══ Materials provided ══
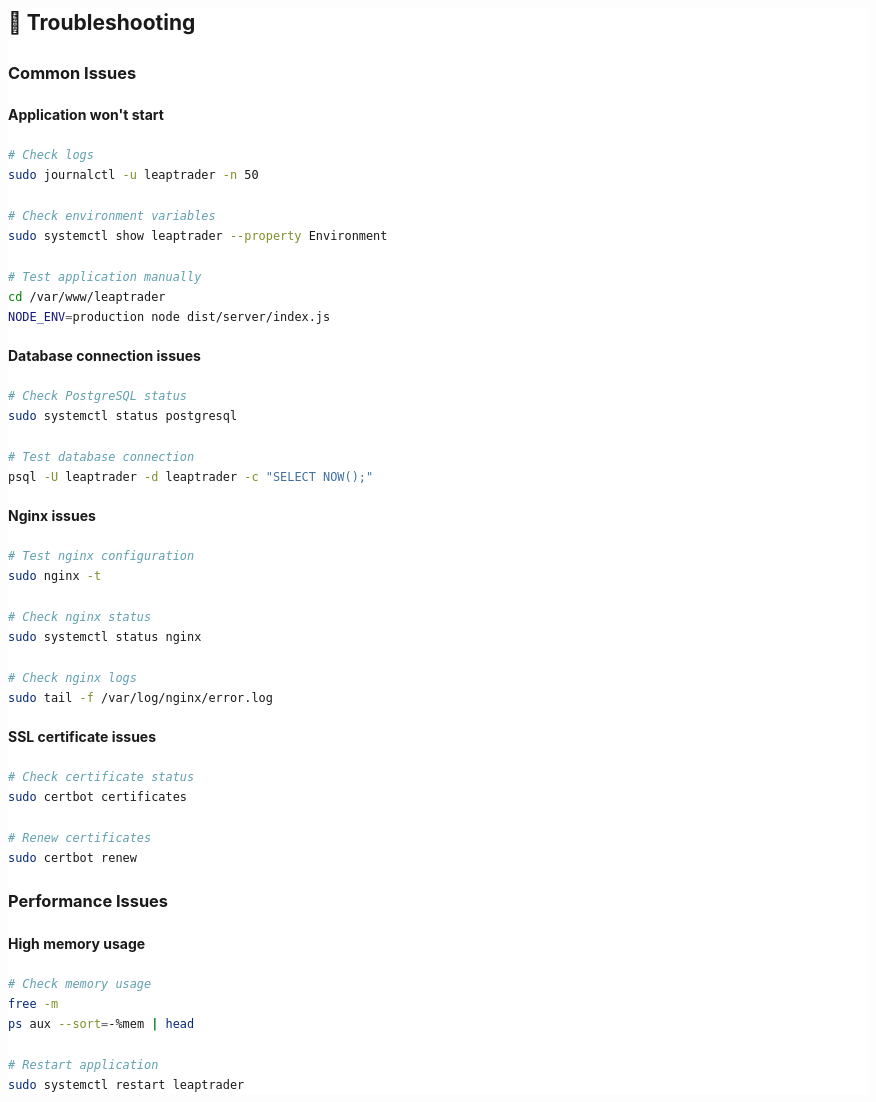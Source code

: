 ## 🚨 Troubleshooting

### Common Issues

#### Application won't start
```bash
# Check logs
sudo journalctl -u leaptrader -n 50

# Check environment variables
sudo systemctl show leaptrader --property Environment

# Test application manually
cd /var/www/leaptrader
NODE_ENV=production node dist/server/index.js
```

#### Database connection issues
```bash
# Check PostgreSQL status
sudo systemctl status postgresql

# Test database connection
psql -U leaptrader -d leaptrader -c "SELECT NOW();"
```

#### Nginx issues
```bash
# Test nginx configuration
sudo nginx -t

# Check nginx status
sudo systemctl status nginx

# Check nginx logs
sudo tail -f /var/log/nginx/error.log
```

#### SSL certificate issues
```bash
# Check certificate status
sudo certbot certificates

# Renew certificates
sudo certbot renew
```

### Performance Issues

#### High memory usage
```bash
# Check memory usage
free -m
ps aux --sort=-%mem | head

# Restart application
sudo systemctl restart leaptrader
```
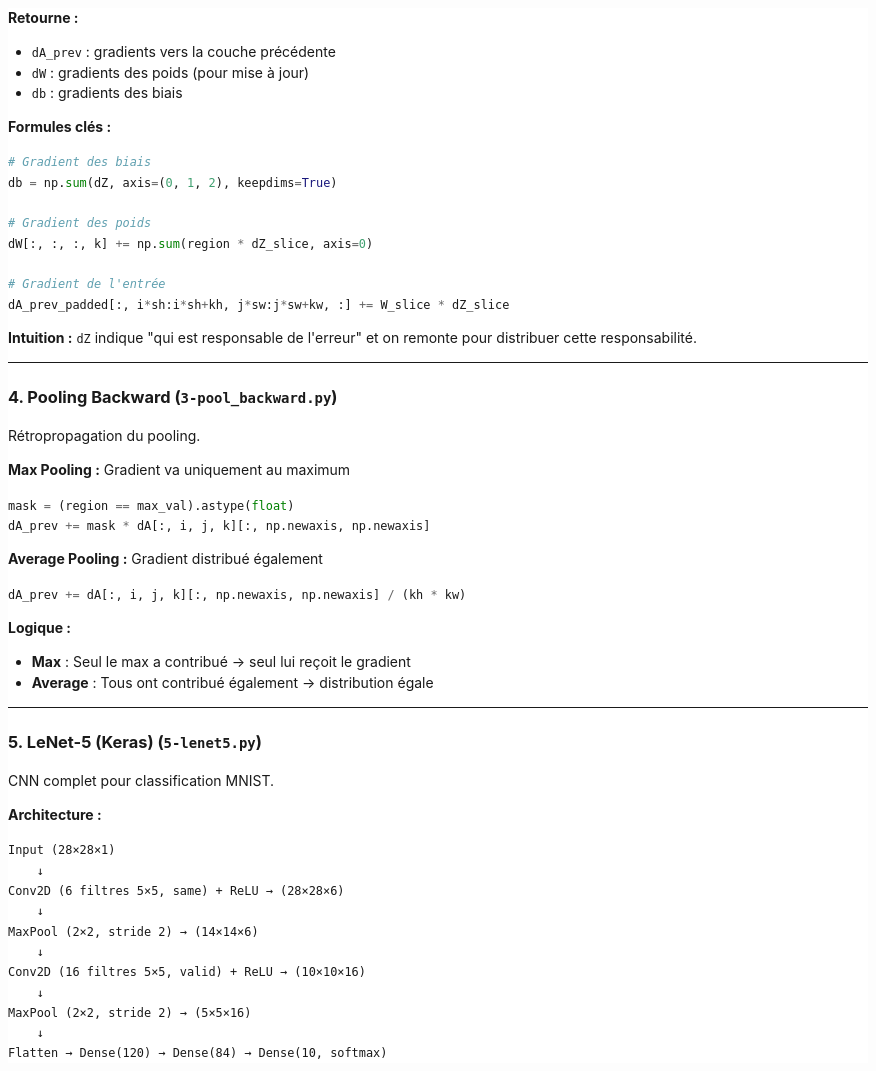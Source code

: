 **Retourne :**
- `dA_prev` : gradients vers la couche précédente
- `dW` : gradients des poids (pour mise à jour)
- `db` : gradients des biais

**Formules clés :**
```python
# Gradient des biais
db = np.sum(dZ, axis=(0, 1, 2), keepdims=True)

# Gradient des poids
dW[:, :, :, k] += np.sum(region * dZ_slice, axis=0)

# Gradient de l'entrée
dA_prev_padded[:, i*sh:i*sh+kh, j*sw:j*sw+kw, :] += W_slice * dZ_slice
```

**Intuition :** `dZ` indique "qui est responsable de l'erreur" et on remonte pour distribuer cette responsabilité.

---

### 4. Pooling Backward (`3-pool_backward.py`)
Rétropropagation du pooling.

**Max Pooling :** Gradient va uniquement au maximum
```python
mask = (region == max_val).astype(float)
dA_prev += mask * dA[:, i, j, k][:, np.newaxis, np.newaxis]
```

**Average Pooling :** Gradient distribué également
```python
dA_prev += dA[:, i, j, k][:, np.newaxis, np.newaxis] / (kh * kw)
```

**Logique :**
- **Max** : Seul le max a contribué → seul lui reçoit le gradient
- **Average** : Tous ont contribué également → distribution égale

---

### 5. LeNet-5 (Keras) (`5-lenet5.py`)
CNN complet pour classification MNIST.

**Architecture :**
```
Input (28×28×1)
    ↓
Conv2D (6 filtres 5×5, same) + ReLU → (28×28×6)
    ↓
MaxPool (2×2, stride 2) → (14×14×6)
    ↓
Conv2D (16 filtres 5×5, valid) + ReLU → (10×10×16)
    ↓
MaxPool (2×2, stride 2) → (5×5×16)
    ↓
Flatten → Dense(120) → Dense(84) → Dense(10, softmax)
```
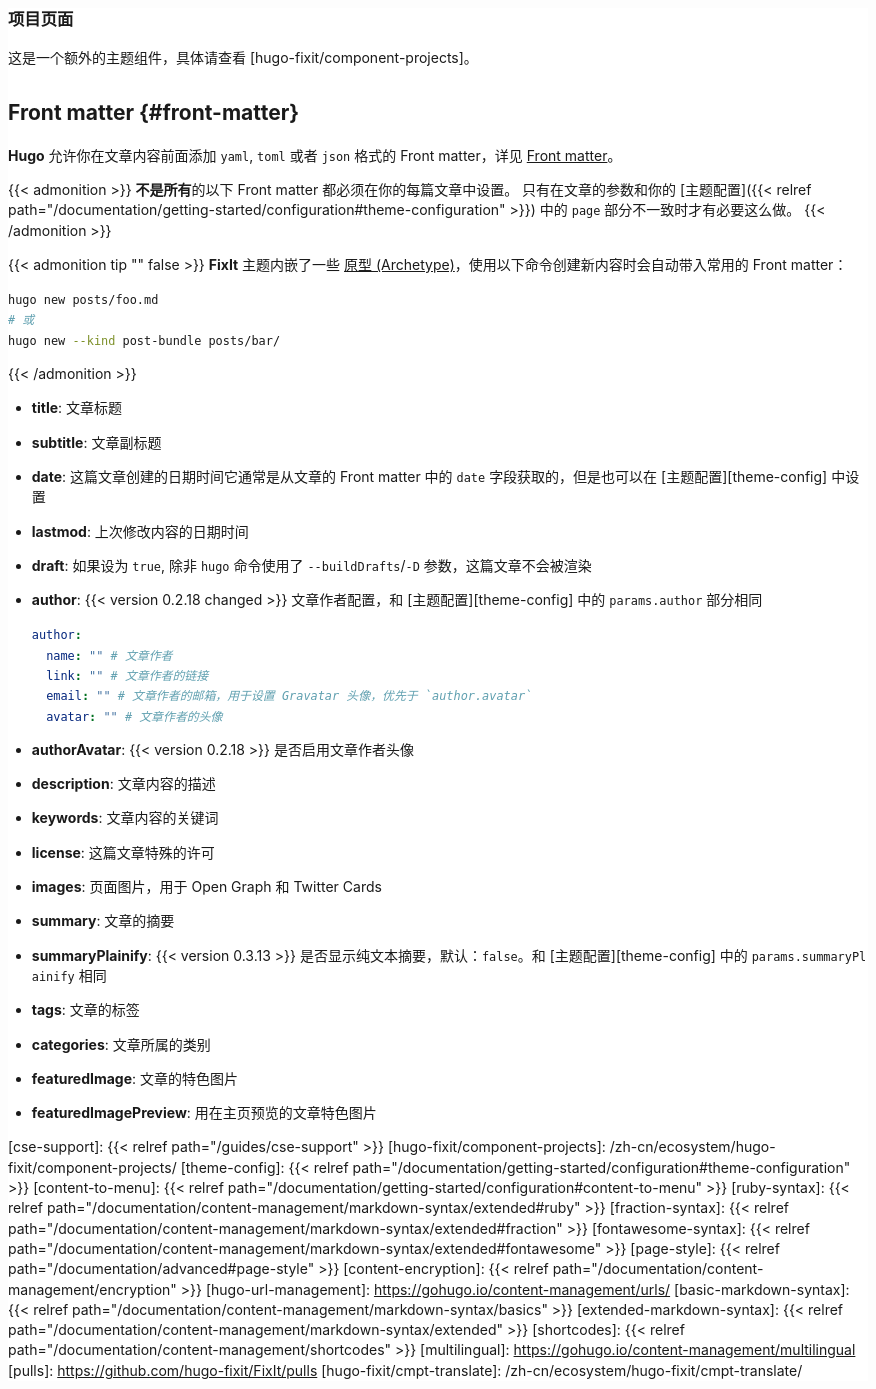 ### 项目页面

这是一个额外的主题组件，具体请查看 [hugo-fixit/component-projects]。

## Front matter {#front-matter}

**Hugo** 允许你在文章内容前面添加 `yaml`, `toml` 或者 `json` 格式的 Front matter，详见 [Front matter][front-matter]。

{{< admonition >}}
**不是所有**的以下 Front matter 都必须在你的每篇文章中设置。
只有在文章的参数和你的 [主题配置]({{< relref path="/documentation/getting-started/configuration#theme-configuration" >}}) 中的 `page` 部分不一致时才有必要这么做。
{{< /admonition >}}

{{< admonition tip "" false >}}
**FixIt** 主题内嵌了一些 [原型 (Archetype)](https://gohugo.io/content-management/archetypes/)，使用以下命令创建新内容时会自动带入常用的 Front matter：

```bash
hugo new posts/foo.md
# 或
hugo new --kind post-bundle posts/bar/
```

{{< /admonition >}}

- **title**: 文章标题
- **subtitle**: 文章副标题
- **date**: 这篇文章创建的日期时间它通常是从文章的 Front matter 中的 `date` 字段获取的，但是也可以在 [主题配置][theme-config] 中设置
- **lastmod**: 上次修改内容的日期时间
- **draft**: 如果设为 `true`, 除非 `hugo` 命令使用了 `--buildDrafts`/`-D` 参数，这篇文章不会被渲染
- **author**: {{< version 0.2.18 changed >}} 文章作者配置，和 [主题配置][theme-config] 中的 `params.author` 部分相同

    ```yaml {data-open=false}
    author:
      name: "" # 文章作者
      link: "" # 文章作者的链接
      email: "" # 文章作者的邮箱，用于设置 Gravatar 头像，优先于 `author.avatar`
      avatar: "" # 文章作者的头像
    ```

- **authorAvatar**: {{< version 0.2.18 >}} 是否启用文章作者头像
- **description**: 文章内容的描述
- **keywords**: 文章内容的关键词
- **license**: 这篇文章特殊的许可
- **images**: 页面图片，用于 Open Graph 和 Twitter Cards
- **summary**: 文章的摘要
- **summaryPlainify**: {{< version 0.3.13 >}} 是否显示纯文本摘要，默认：`false`。和 [主题配置][theme-config] 中的 `params.summaryPlainify` 相同

- **tags**: 文章的标签
- **categories**: 文章所属的类别
- **featuredImage**: 文章的特色图片
- **featuredImagePreview**: 用在主页预览的文章特色图片


[page-resources]: https://gohugo.io/content-management/page-resources/
[page-bundles]: https://gohugo.io/content-management/page-bundles/
[front-matter]: https://gohugo.io/content-management/front-matter/
[cse-support]: {{< relref path="/guides/cse-support" >}}
[hugo-fixit/component-projects]: /zh-cn/ecosystem/hugo-fixit/component-projects/
[theme-config]: {{< relref path="/documentation/getting-started/configuration#theme-configuration" >}}
[content-to-menu]: {{< relref path="/documentation/getting-started/configuration#content-to-menu" >}}
[ruby-syntax]: {{< relref path="/documentation/content-management/markdown-syntax/extended#ruby" >}}
[fraction-syntax]: {{< relref path="/documentation/content-management/markdown-syntax/extended#fraction" >}}
[fontawesome-syntax]: {{< relref path="/documentation/content-management/markdown-syntax/extended#fontawesome" >}}
[page-style]: {{< relref path="/documentation/advanced#page-style" >}}
[content-encryption]: {{< relref path="/documentation/content-management/encryption" >}}
[hugo-url-management]: https://gohugo.io/content-management/urls/
[basic-markdown-syntax]: {{< relref path="/documentation/content-management/markdown-syntax/basics" >}}
[extended-markdown-syntax]: {{< relref path="/documentation/content-management/markdown-syntax/extended" >}}
[shortcodes]: {{< relref path="/documentation/content-management/shortcodes" >}}
[multilingual]: https://gohugo.io/content-management/multilingual
[pulls]: https://github.com/hugo-fixit/FixIt/pulls
[hugo-fixit/cmpt-translate]: /zh-cn/ecosystem/hugo-fixit/cmpt-translate/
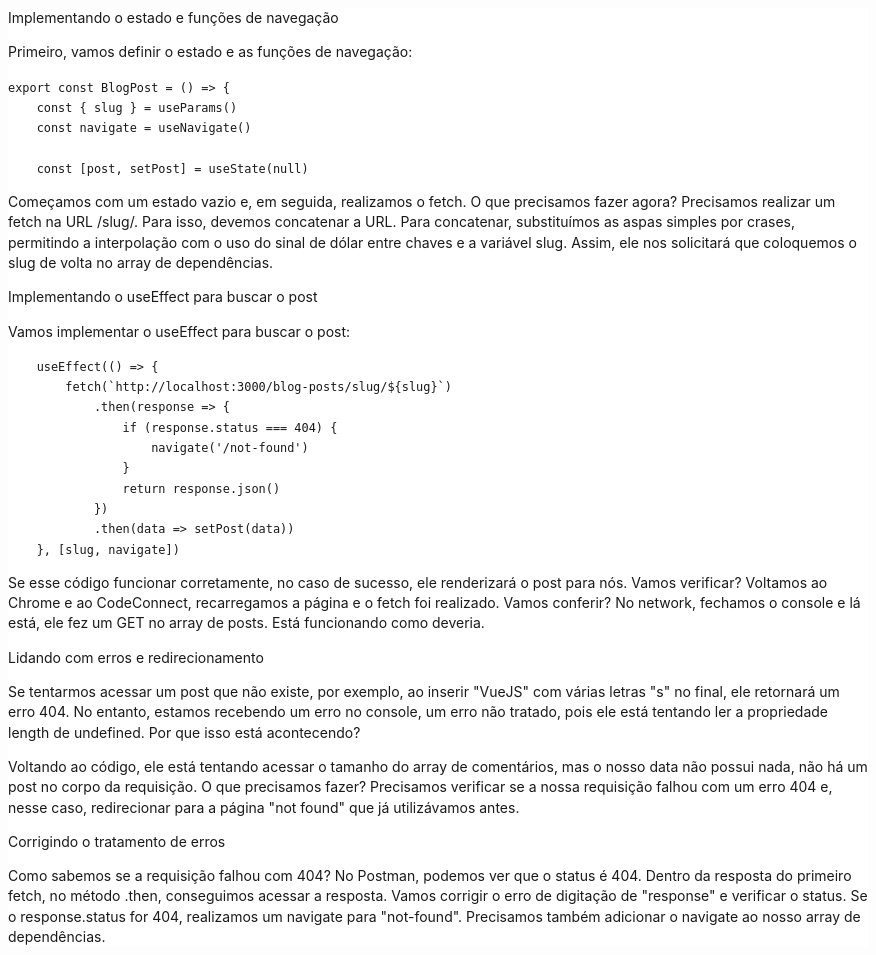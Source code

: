 Implementando o estado e funções de navegação

Primeiro, vamos definir o estado e as funções de navegação:

```JSX
export const BlogPost = () => {
    const { slug } = useParams()
    const navigate = useNavigate()

    const [post, setPost] = useState(null)
```

Começamos com um estado vazio e, em seguida, realizamos o fetch. O que precisamos fazer agora? Precisamos realizar um fetch na URL /slug/. Para isso, devemos concatenar a URL. Para concatenar, substituímos as aspas simples por crases, permitindo a interpolação com o uso do sinal de dólar entre chaves e a variável slug. Assim, ele nos solicitará que coloquemos o slug de volta no array de dependências.

Implementando o useEffect para buscar o post

Vamos implementar o useEffect para buscar o post:

```JSX
    useEffect(() => {
        fetch(`http://localhost:3000/blog-posts/slug/${slug}`)
            .then(response => {
                if (response.status === 404) {
                    navigate('/not-found')
                }
                return response.json()
            })
            .then(data => setPost(data))
    }, [slug, navigate])
```

Se esse código funcionar corretamente, no caso de sucesso, ele renderizará o post para nós. Vamos verificar? Voltamos ao Chrome e ao CodeConnect, recarregamos a página e o fetch foi realizado. Vamos conferir? No network, fechamos o console e lá está, ele fez um GET no array de posts. Está funcionando como deveria.

Lidando com erros e redirecionamento

Se tentarmos acessar um post que não existe, por exemplo, ao inserir "VueJS" com várias letras "s" no final, ele retornará um erro 404. No entanto, estamos recebendo um erro no console, um erro não tratado, pois ele está tentando ler a propriedade length de undefined. Por que isso está acontecendo?

Voltando ao código, ele está tentando acessar o tamanho do array de comentários, mas o nosso data não possui nada, não há um post no corpo da requisição. O que precisamos fazer? Precisamos verificar se a nossa requisição falhou com um erro 404 e, nesse caso, redirecionar para a página "not found" que já utilizávamos antes.

Corrigindo o tratamento de erros

Como sabemos se a requisição falhou com 404? No Postman, podemos ver que o status é 404. Dentro da resposta do primeiro fetch, no método .then, conseguimos acessar a resposta. Vamos corrigir o erro de digitação de "response" e verificar o status. Se o response.status for 404, realizamos um navigate para "not-found". Precisamos também adicionar o navigate ao nosso array de dependências.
═══
If a line in the data above includes the string "poids", copy it.

* Result for this task *
- `dW` : gradients des poids (pour mise à jour)
# Gradient des poids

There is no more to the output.